Plain-text document sources:

━━━━━━━━━━━━━━━━━━━━

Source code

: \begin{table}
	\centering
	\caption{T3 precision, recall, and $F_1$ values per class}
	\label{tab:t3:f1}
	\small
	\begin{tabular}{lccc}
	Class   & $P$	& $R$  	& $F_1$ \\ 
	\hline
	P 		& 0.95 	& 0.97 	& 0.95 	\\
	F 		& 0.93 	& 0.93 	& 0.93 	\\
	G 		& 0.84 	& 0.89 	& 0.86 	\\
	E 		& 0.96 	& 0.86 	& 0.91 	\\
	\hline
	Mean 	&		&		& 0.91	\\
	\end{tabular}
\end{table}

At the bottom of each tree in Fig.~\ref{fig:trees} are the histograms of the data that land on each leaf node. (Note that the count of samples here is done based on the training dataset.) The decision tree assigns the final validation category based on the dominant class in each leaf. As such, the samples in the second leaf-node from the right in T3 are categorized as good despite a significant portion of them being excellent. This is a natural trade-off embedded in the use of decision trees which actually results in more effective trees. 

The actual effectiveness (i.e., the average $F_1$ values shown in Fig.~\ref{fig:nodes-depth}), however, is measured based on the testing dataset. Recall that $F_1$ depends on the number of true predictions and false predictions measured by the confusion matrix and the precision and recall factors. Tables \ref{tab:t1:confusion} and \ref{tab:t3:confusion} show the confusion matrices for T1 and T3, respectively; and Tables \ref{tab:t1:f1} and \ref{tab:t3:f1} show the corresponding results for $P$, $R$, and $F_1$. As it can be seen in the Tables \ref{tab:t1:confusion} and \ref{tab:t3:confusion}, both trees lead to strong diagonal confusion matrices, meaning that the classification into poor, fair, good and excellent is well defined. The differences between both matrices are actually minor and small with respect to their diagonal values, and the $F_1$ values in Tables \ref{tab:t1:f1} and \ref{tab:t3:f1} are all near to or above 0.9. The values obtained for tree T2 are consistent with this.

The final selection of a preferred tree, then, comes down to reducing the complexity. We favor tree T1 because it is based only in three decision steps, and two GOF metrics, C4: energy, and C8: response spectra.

━━━━━━━━━━━━━━━━━━━━

▸ **Problem description**
Pick out the lines above that hold the string "small" and show them.

▸ **Reply to the task**
	\small
The actual effectiveness (i.e., the average $F_1$ values shown in Fig.~\ref{fig:nodes-depth}), however, is measured based on the testing dataset. Recall that $F_1$ depends on the number of true predictions and false predictions measured by the confusion matrix and the precision and recall factors. Tables \ref{tab:t1:confusion} and \ref{tab:t3:confusion} show the confusion matrices for T1 and T3, respectively; and Tables \ref{tab:t1:f1} and \ref{tab:t3:f1} show the corresponding results for $P$, $R$, and $F_1$. As it can be seen in the Tables \ref{tab:t1:confusion} and \ref{tab:t3:confusion}, both trees lead to strong diagonal confusion matrices, meaning that the classification into poor, fair, good and excellent is well defined. The differences between both matrices are actually minor and small with respect to their diagonal values, and the $F_1$ values in Tables \ref{tab:t1:f1} and \ref{tab:t3:f1} are all near to or above 0.9. The values obtained for tree T2 are consistent with this.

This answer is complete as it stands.